TASK REQUIREMENTS: For the entries below, copy exactly the line that contains "предобработку текста, выдает" through the line that contains "This probably means", both ends included, and exclude all pictures.

DATASET RECORDS:
====

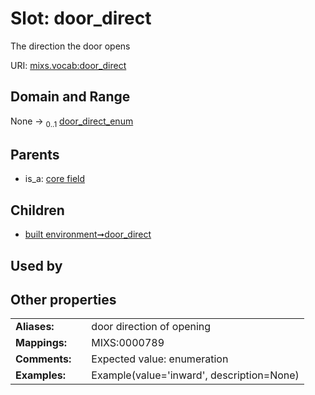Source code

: 
# Slot: door_direct


The direction the door opens

URI: [mixs.vocab:door_direct](https://w3id.org/mixs/vocab/door_direct)


## Domain and Range

None &#8594;  <sub>0..1</sub> [door_direct_enum](door_direct_enum.md)

## Parents

 *  is_a: [core field](core_field.md)

## Children

 *  [built environment➞door_direct](built_environment_door_direct.md)

## Used by


## Other properties

|  |  |  |
| --- | --- | --- |
| **Aliases:** | | door direction of opening |
| **Mappings:** | | MIXS:0000789 |
| **Comments:** | | Expected value: enumeration |
| **Examples:** | | Example(value='inward', description=None) |

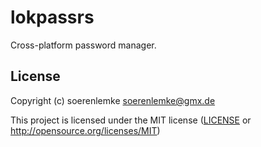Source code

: # lokpassrs

Cross-platform password manager.

## License

Copyright (c) soerenlemke <soerenlemke@gmx.de>

This project is licensed under the MIT license ([LICENSE] or <http://opensource.org/licenses/MIT>)

[LICENSE]: ./LICENSE
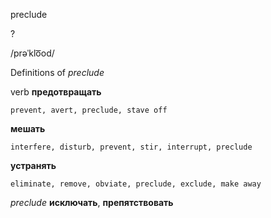 preclude

?

/prəˈklo͞od/

Definitions of _preclude_

verb
**предотвращать**

    prevent, avert, preclude, stave off
**мешать**

    interfere, disturb, prevent, stir, interrupt, preclude
**устранять**

    eliminate, remove, obviate, preclude, exclude, make away

_preclude_
**исключать**, **препятствовать**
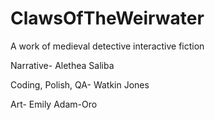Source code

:# ClawsOfTheWeirwater
 A work of medieval detective interactive fiction

 Narrative- Alethea Saliba

 Coding, Polish, QA- Watkin Jones

 Art- Emily Adam-Oro
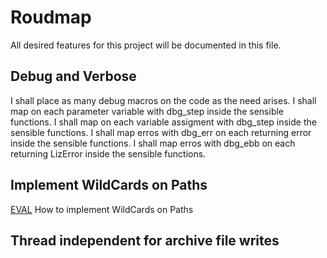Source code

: # Roudmap
All desired features for this project will be documented in this file.

## Debug and Verbose
I shall place as many debug macros on the code as the need arises.
I shall map on each parameter variable with dbg_step inside the sensible functions.
I shall map on each variable assigment with dbg_step inside the sensible functions.
I shall map erros with dbg_err on each returning error inside the sensible functions.
I shall map erros with dbg_ebb on each returning LizError inside the sensible functions.

## Implement WildCards on Paths
[EVAL](roud/wildcards.md) How to implement WildCards on Paths

## Thread independent for archive file writes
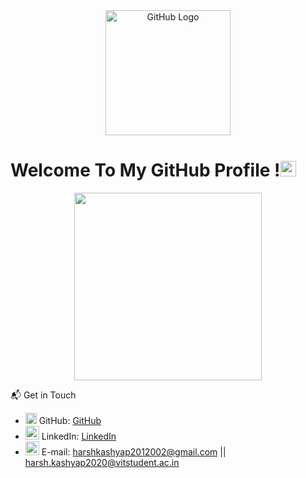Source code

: <div align="center">

<img src="https://github.com/harsh-kashyap0201/harsh-kashyap0201/blob/main/github.gif" alt="GitHub Logo" width="200" height="200" />
</div>

<div>
<p><h1> Welcome To My GitHub Profile !<img src="https://media.giphy.com/media/hvRJCLFzcasrR4ia7z/giphy.gif" width="25px"></h1> </p>
</div>

<div align="center">
<img src="https://github.com/harsh-kashyap0201/harsh-kashyap0201/blob/main/Vanilla-1s-280px.gif" width="300px">
</div>


📬 Get in Touch

- <img src="https://media.giphy.com/media/CwTvSiWflgCGKgz5eb/giphy.gif" width="18"> GitHub: [GitHub](https://www.github.com/harsh-kashyap0201)
- <img src="https://media.giphy.com/media/HQTYdpx1yhxWpugAi2/giphy.gif" width="22"> LinkedIn: [LinkedIn](https://www.linkedin.com/in/harsh-kashyap-b8b584160)
- <img src="https://media.giphy.com/media/fYBttYPejVFv1tcJbz/giphy.gif" width="22"> E-mail: harshkashyap2012002@gmail.com || harsh.kashyap2020@vitstudent.ac.in
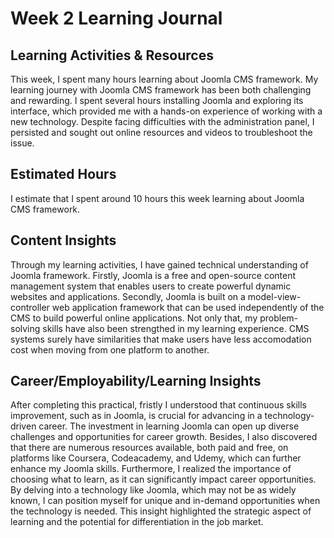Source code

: # Week 2 Learning Journal
## Learning Activities & Resources
This week, I spent many hours learning about Joomla CMS framework. My learning journey with Joomla CMS framework has been both challenging and rewarding. I spent several hours installing Joomla and exploring its interface, which provided me with a hands-on experience of working with a new technology. Despite facing difficulties with the administration panel, I persisted and sought out online resources and videos to troubleshoot the issue. 

## Estimated Hours
I estimate that I spent around 10 hours this week learning about Joomla CMS framework.

## Content Insights
Through my learning activities, I have gained technical understanding of Joomla framework. Firstly, Joomla is a free and open-source content management system that enables users to create powerful dynamic websites and applications. Secondly, Joomla is built on a model-view-controller web application framework that can be used independently of the CMS to build powerful online applications. Not only that, my problem-solving skills have also been strengthed in my learning experience. CMS systems surely have similarities that make users have less accomodation cost when moving from one platform to another. 

## Career/Employability/Learning Insights 
After completing this practical, fristly I understood that continuous skills improvement, such as in Joomla, is crucial for advancing in a technology-driven career. The investment in learning Joomla can open up diverse challenges and opportunities for career growth. Besides, I also discovered that there are numerous resources available, both paid and free, on platforms like Coursera, Codeacademy, and Udemy, which can further enhance my Joomla skills. Furthermore, I realized the importance of choosing what to learn, as it can significantly impact career opportunities. By delving into a technology like Joomla, which may not be as widely known, I can position myself for unique and in-demand opportunities when the technology is needed. This insight highlighted the strategic aspect of learning and the potential for differentiation in the job market.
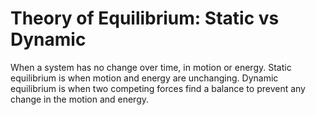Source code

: # Theory of Equilibrium: Static vs Dynamic

When a system has no change over time, in motion or energy. Static equilibrium is when motion and energy are unchanging. Dynamic equilibrium is when two competing forces find a balance to prevent any change in the motion and energy.
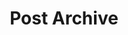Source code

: ---
title: Post Archive
layout: posts
permalink: /archives
show_excerpts: true
entries_layout: list
---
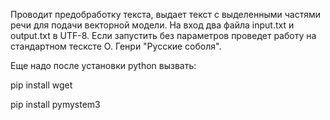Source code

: Проводит предобработку текста, выдает текст с выделенными частями речи для подачи векторной модели. На вход два файла input.txt и output.txt в UTF-8. Если запустить без параметров проведет работу на стандартном тесксте О. Генри "Русские соболя". 

Еще надо после установки python вызвать:

pip install wget

pip install pymystem3
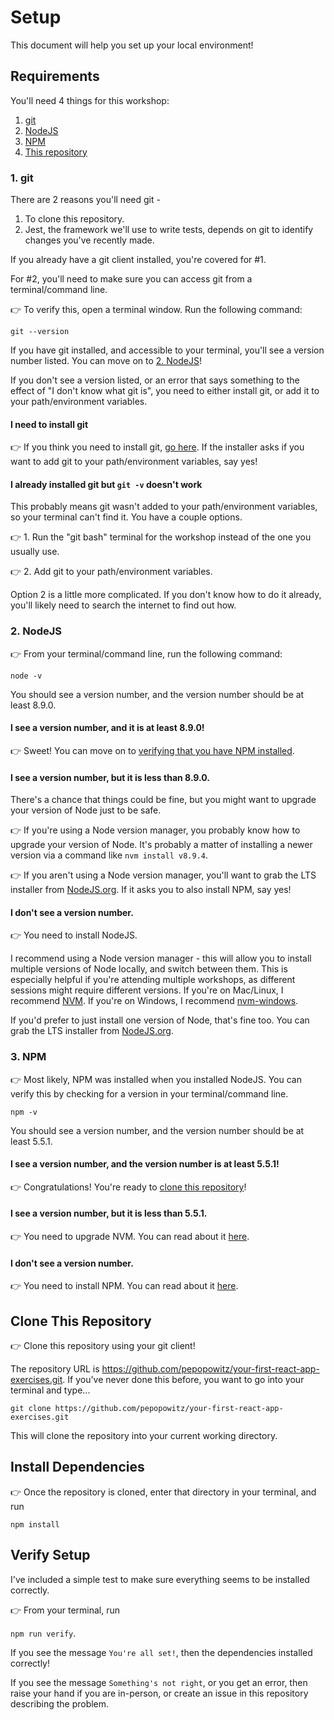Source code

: # Setup

This document will help you set up your local environment!

## Requirements

You'll need 4 things for this workshop:

1. [git](#1-git)
2. [NodeJS](#2-nodejs)
3. [NPM](#3-npm)
4. [This repository](#clone-this-repository)

### 1. git

There are 2 reasons you'll need git - 

1. To clone this repository.
2. Jest, the framework we'll use to write tests, depends on git to identify changes you've recently made.

If you already have a git client installed, you're covered for #1. 

For #2, you'll need to make sure you can access git from a terminal/command line. 

👉 To verify this, open a terminal window. Run the following command:

`git --version`

If you have git installed, and accessible to your terminal, you'll see a version number listed. You can move on to [2. NodeJS](#2-nodejs)!

If you don't see a version listed, or an error that says something to the effect of "I don't know what git is", you need to either install git, or add it to your path/environment variables.

#### I need to install git

👉 If you think you need to install git, [go here](https://git-scm.com/downloads). If the installer asks if you want to add git to your path/environment variables, say yes!

#### I already installed git but `git -v` doesn't work

This probably means git wasn't added to your path/environment variables, so your terminal can't find it. You have a couple options.

👉 1. Run the "git bash" terminal for the workshop instead of the one you usually use.

👉 2. Add git to your path/environment variables.

Option 2 is a little more complicated. If you don't know how to do it already, you'll likely need to search the internet to find out how.

### 2. NodeJS

👉 From your terminal/command line, run the following command: 

`node -v`

You should see a version number, and the version number should be at least 8.9.0. 

#### I see a version number, and it is at least 8.9.0!

👉 Sweet! You can move on to [verifying that you have NPM installed](#3-npm).

#### I see a version number, but it is less than 8.9.0.

There's a chance that things could be fine, but you might want to upgrade your version of Node just to be safe. 

👉 If you're using a Node version manager, you probably know how to upgrade your version of Node. It's probably a matter of installing a newer version via a command like `nvm install v8.9.4`. 

👉 If you aren't using a Node version manager, you'll want to grab the LTS installer from [NodeJS.org](https://nodejs.org/en/). If it asks you to also install NPM, say yes!

#### I don't see a version number. 

👉 You need to install NodeJS.

I recommend using a Node version manager - this will allow you to install multiple versions of Node locally, and switch between them. This is especially helpful if you're attending multiple workshops, as different sessions might require different versions. If you're on Mac/Linux, I recommend [NVM](https://github.com/creationix/nvm). If you're on Windows, I recommend [nvm-windows](https://github.com/coreybutler/nvm-windows).

If you'd prefer to just install one version of Node, that's fine too. You can grab the LTS installer from [NodeJS.org](https://nodejs.org/en/).

### 3. NPM

👉 Most likely, NPM was installed when you installed NodeJS. You can verify this by checking for a version in your terminal/command line.

`npm -v`

You should see a version number, and the version number should be at least 5.5.1.

#### I see a version number, and the version number is at least 5.5.1!

👉 Congratulations! You're ready to [clone this repository](#clone-this-repository)!

#### I see a version number, but it is less than 5.5.1. 

👉 You need to upgrade NVM. You can read about it [here](https://docs.npmjs.com/getting-started/installing-node#install-npm--manage-npm-versions).

#### I don't see a version number.

👉 You need to install NPM. You can read about it [here](https://docs.npmjs.com/getting-started/installing-node#install-npm--manage-npm-versions).

## Clone This Repository

👉 Clone this repository using your git client!

The repository URL is https://github.com/pepopowitz/your-first-react-app-exercises.git. If you've never done this before, you want to go into your terminal and type...

`git clone https://github.com/pepopowitz/your-first-react-app-exercises.git`

This will clone the repository into your current working directory.

## Install Dependencies

👉 Once the repository is cloned, enter that directory in your terminal, and run 

`npm install`

## Verify Setup

I've included a simple test to make sure everything seems to be installed correctly.

👉 From your terminal, run 

`npm run verify`.

If you see the message `You're all set!`, then the dependencies installed correctly!

If you see the message `Something's not right`, or you get an error, then raise your hand if you are in-person, or create an issue in this repository describing the problem.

====

ANSWER TO THIS TASK:
: Проводит предобработку текста, выдает текст с выделенными частями речи для подачи векторной модели. На вход два файла input.txt и output.txt в UTF-8. Если запустить без параметров проведет работу на стандартном тесксте О. Генри "Русские соболя". 

Еще надо после установки python вызвать:

pip install wget

pip install pymystem3
Source code

: # Setup

This document will help you set up your local environment!

## Requirements

You'll need 4 things for this workshop:

1. [git](#1-git)
2. [NodeJS](#2-nodejs)
3. [NPM](#3-npm)
4. [This repository](#clone-this-repository)

### 1. git

There are 2 reasons you'll need git - 

1. To clone this repository.
2. Jest, the framework we'll use to write tests, depends on git to identify changes you've recently made.

If you already have a git client installed, you're covered for #1. 

For #2, you'll need to make sure you can access git from a terminal/command line. 

👉 To verify this, open a terminal window. Run the following command:

`git --version`

If you have git installed, and accessible to your terminal, you'll see a version number listed. You can move on to [2. NodeJS](#2-nodejs)!

If you don't see a version listed, or an error that says something to the effect of "I don't know what git is", you need to either install git, or add it to your path/environment variables.

#### I need to install git

👉 If you think you need to install git, [go here](https://git-scm.com/downloads). If the installer asks if you want to add git to your path/environment variables, say yes!

#### I already installed git but `git -v` doesn't work

This probably means git wasn't added to your path/environment variables, so your terminal can't find it. You have a couple options.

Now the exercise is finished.